Trial judge botched the ‘intermediate scrutiny’ standard, mandated discrimination
The Trump administration is going to bat – again – on behalf of female student athletes whose sporting competitions are being colonized by biological males, this time in a federal appeals court.
This spring the Department of Justice filed a statement of interest in a lawsuit against Connecticut’s transgender participation policy, and threatened to yank federal funding from Connecticut school districts for depriving “benefits and opportunities” from female student athletes.
The feds then filed a statement of interest in the ACLU’s lawsuit against Idaho’s law limiting girls’ sports to girls as defined by sex, claiming the ACLU wants “special treatment” of biological males.
The court halted enforcement of the Fairness in Women’s Sports Act, and now the matter is under review at the 9th U.S. Circuit Court of Appeals, where DOJ filed a friend-of-the-court brief Thursday urging reversal of the court ruling.
The ACLU and its transgender clients “do not and cannot dispute that schools may create separate sports teams for males and females,” it says, quoting 24-year-old Supreme Court precedent: “Some sex-based distinctions comply with the Equal Protection Clause because certain ‘differences between men and women’ are ‘enduring.'”

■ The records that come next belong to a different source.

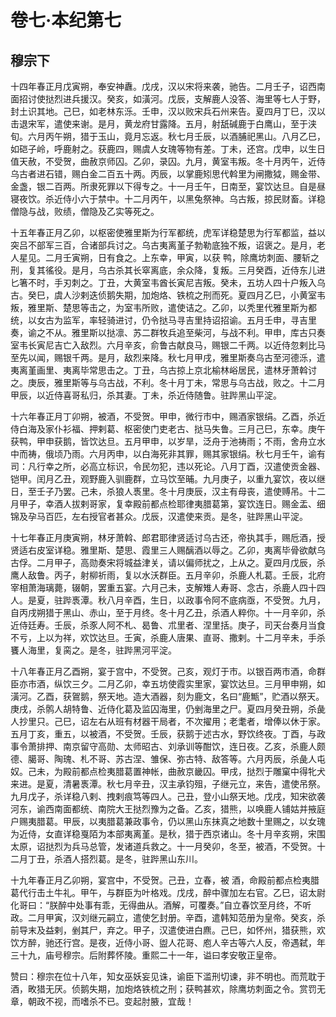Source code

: # 卷七·本纪第七

## 穆宗下

十四年春正月戊寅朔，奉安神纛。戊戌，汉以宋将来袭，驰告。二月壬子，诏西南面招讨使挞烈进兵援汉。癸亥，如潢河。戊辰，支解鹿人没答、海里等七人于野，封土识其地。己巳，如老林东泺。壬申，汉以败宋兵石州来告。夏四月丁巳，汉以击退宋军，遣使来谢。是月，黄龙府甘露降。五月，射舐碱鹿于白鹰山，至于浃旬。六月丙午朔，猎于玉山，竟月忘返。秋七月壬辰，以酒脯祀黑山。八月乙巳，如硙子岭，呼鹿射之。获鹿四，赐虞人女瑰等物有差。丁未，还宫。戊申，以生日值天赦，不受贺，曲赦京师囚。乙卯，录囚。九月，黄室韦叛。冬十月丙午，近侍乌古者进石错，赐白金二百五十两。丙辰，以掌鹿矧思代斡里为闸撒狘，赐金带、金盏，银二百两。所隶死罪以下得专之。十一月壬午，日南至，宴饮达旦。自是昼寝夜饮。杀近侍小六于禁中。十二月丙午，以黑兔祭神。乌古叛，掠民财畜。详稳僧隐与战，败绩，僧隐及乙实等死之。

十五年春正月乙卯，以枢密使雅里斯为行军都统，虎军详稳楚思为行军都监，益以突吕不部军三百，合诸部兵讨之。乌古夷离堇子勃勒底独不叛，诏褒之。是月，老人星见。二月壬寅朔，日有食之。上东幸，甲寅，以获 鸭，除鹰坊刺面、腰斩之刑，复其徭役。是月，乌古杀其长窣离底，余众降，复叛。三月癸酉，近侍东儿进匕箸不时，手刃刺之。丁丑，大黄室韦酋长寅尼吉叛。癸未，五坊人四十户叛入乌古。癸巳，虞人沙剌迭侦鹅失期，加炮烙、铁梳之刑而死。夏四月乙巳，小黄室韦叛，雅里斯、楚思等击之，为室韦所败，遣使诘之。乙卯，以秃里代雅里斯为都统，以女古为监军，率轻骑进讨，仍令挞马寻吉里持诏招谕。五月壬申，寻吉里奏，谕之不从。雅里斯以挞凛、苏二群牧兵追至柴河，与战不利。甲申，库古只奏室韦长寅尼吉亡入敌烈。六月辛亥，俞鲁古献良马，赐银二千两。以近侍忽剌比马至先以闻，赐银千两。是月，敌烈来降。秋七月甲戌，雅里斯奏乌古至河德泺，遣夷离堇画里、夷离毕常思击之。丁丑，乌古掠上京北榆林峪居民，遣林牙萧斡讨之。庚辰，雅里斯等与乌古战，不利。冬十月丁未，常思与乌古战，败之。十二月甲辰，以近侍喜哥私归，杀其妻。丁未，杀近侍随鲁。驻跸黑山平淀。

十六年春正月丁卯朔，被酒，不受贺。甲申，微行市中，赐酒家银绢。乙酉，杀近侍白海及家仆衫福、押剌葛、枢密使门吏老古、挞马失鲁。三月己巳，东幸。庚午获鸭，甲申获鹅，皆饮达旦。五月甲申，以岁旱，泛舟于池祷雨；不雨，舍舟立水中而祷，俄顷乃雨。六月丙申，以白海死非其罪，赐其家银绢。秋七月壬午，谕有司：凡行幸之所，必高立标识，令民勿犯，违以死论。八月丁酉，汉遣使贡金器、铠甲。闰月乙丑，观野鹿入驯鹿群，立马饮至晡。九月庚子，以重九宴饮，夜以继日，至壬子乃罢。己未，杀狼人褭里。冬十月庚辰，汉主有母丧，遣使赙吊。十二月甲子，幸酒人拔剌哥家，复幸殿前都点检耶律夷腊葛第，宴饮连日。赐金盂、细锦及孕马百匹，左右授官者甚众。戊辰，汉遣使来贡。是冬，驻跸黑山平淀。

十七年春正月庚寅朔，林牙萧斡、郎君耶律贤适讨乌古还，帝执其手，赐卮酒，授贤适右皮室详稳。雅里斯、楚思、霞里三人赐醨酒以辱之。乙卯，夷离毕骨欲献乌古俘。二月甲子，高勋奏宋将城益津关，请以偏师扰之，上从之。夏四月戊辰，杀鹰人敌鲁。丙子，射柳祈雨，复以水沃群臣。五月辛卯，杀鹿人札葛。壬辰，北府宰相萧海璃薨，辍朝，罢重五宴。六月己未，支解雉人寿哥、念古，杀鹿人四十四人。是夏，驻跸褭潭。秋八月辛酉，生日，以政事令阿不底病亟，不受贺。九月，自丙戌朔猎于黑山、赤山，至于月终。冬十月乙丑，杀酒人粹你。十一月辛卯，杀近侍廷寿。壬辰，杀豕人阿不札、曷鲁、朮里者、涅里括。庚子，司天台奏月当食不亏，上以为祥，欢饮达旦。壬寅，杀鹿人唐果、直哥、撒剌。十二月辛未，手杀饔人海里，复脔之。是冬，驻跸黑河平淀。

十八年春正月乙酉朔，宴于宫中，不受贺。己亥，观灯于市。以银百两市酒，命群臣亦市酒，纵饮三夕。二月乙卯，幸五坊使霞实里家，宴饮达旦。三月甲申朔，如潢河。乙酉，获鴐鹅，祭天地。造大酒器，刻为鹿文，名曰“鹿甒”，贮酒以祭天。庚戌，杀鹘人胡特鲁、近侍化葛及监囚海里，仍剉海里之尸。夏四月癸丑朔，杀彘人抄里只。己巳，诏左右从班有材器干局者，不次擢用；老耄者，增俸以休于家。五月丁亥，重五，以被酒，不受贺。壬辰，获鹅于述古水，野饮终夜。丁酉，与政事令萧排押、南京留守高勋、太师昭古、刘承训等酣饮，连日夜。乙亥，杀鹿人颇德、臈哥、陶瑰、札不哥、苏古涅、雏保、弥古特、敌答等。六月丙辰，杀彘人屯奴。己未，为殿前都点检夷腊葛置神帐，曲赦京畿囚。甲戌，挞烈于雕窠中得牝犬来进。是夏，清暑褭潭。秋七月辛丑，汉主承钧殂，子继元立，来告，遣使吊祭。九月戊子，杀详稳八剌、拽剌痕笃等四人。己丑，登小山祭天地。戊戌，知宋欲袭河东，谕西南面都统、南院大王挞烈豫为之备。乙亥，猎熊，以唤鹿人铺姑并掖庭户赐夷腊葛。甲辰，以夷腊葛兼政事令，仍以黑山东抹真之地数十里赐之，以女瑰为近侍，女直详稳戛陌为本部夷离堇。是秋，猎于西京诸山。冬十月辛亥朔，宋围太原，诏挞烈为兵马总管，发诸道兵救之。十一月癸卯，冬至，被酒，不受贺。十二月丁丑，杀酒人搭烈葛。是冬，驻跸黑山东川。

十九年春正月乙卯朔，宴宫中，不受贺。己丑，立春，被 酒，命殿前都点检夷腊葛代行击土牛礼。甲午，与群臣为叶格戏。戊戌，醉中骤加左右官。乙巳，诏太尉化哥曰：“朕醉中处事有乖，无得曲从。酒解，可覆奏。”自立春饮至月终，不听政。二月甲寅，汉刘继元嗣立，遣使乞封册。辛酉，遣韩知范册为皇帝。癸亥，杀前导末及益剌，剉其尸，弃之。甲子，汉遣使进白麃。己巳，如怀州，猎获熊，欢饮方醉，驰还行宫。是夜，近侍小哥、盥人花哥、庖人辛古等六人反，帝遇弑，年三十九，庙号穆宗。后附葬怀陵。重熙二十一年，谥曰孝安敬正皇帝。

赞曰：穆宗在位十八年，知女巫妖妄见诛，谕臣下滥刑切谏，非不明也。而荒耽于酒，畋猎无厌。侦鹅失期，加炮烙铁梳之刑；获鸭甚欢，除鹰坊刺面之令。赏罚无章，朝政不视，而嗜杀不已。变起肘腋，宜哉！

The 9th Circuit itself has repeatedly affirmed the government’s position, according to the brief, which cites four rulings from the San Francisco-based appeals court. The two most pertinent are known as the Clark cases, which DOJ also explained in its trial-court statement in the ACLU lawsuit:
Thus, this Court has recognized that, due to biological differences between biological males and biological females, an athletics policy that “preclude[s] boys from playing on girls’ teams” does not run afoul of the Equal Protection Clause, and that this is so “even [when] girls are permitted to participate on boys’ athletic teams.” …
Idaho’s Fairness Act is materially indistinguishable from the athletics policies this Court upheld in Clark I and Clark II. Although the district court concluded that this case was different on the theory that the Fairness Act discriminates on the basis of transgender status, the Act does not even mention transgender status, much less classify or distinguish any individual on that basis.
The trial court not only forced Idaho to give boys who identify as girls “differential treatment over” boys who don’t – itself mandating “discrimination on the basis of transgender status” – but deprived “equal athletic opportunities” to girls by forcing them into competition “on unequal footing” with boys.
The feds cite the Idaho law’s reference to a 2019 study that found hormone treatments that “attempt to diminish a biological male’s natural testosterone” don’t eliminate their inherent “athletic advantage over biological females.”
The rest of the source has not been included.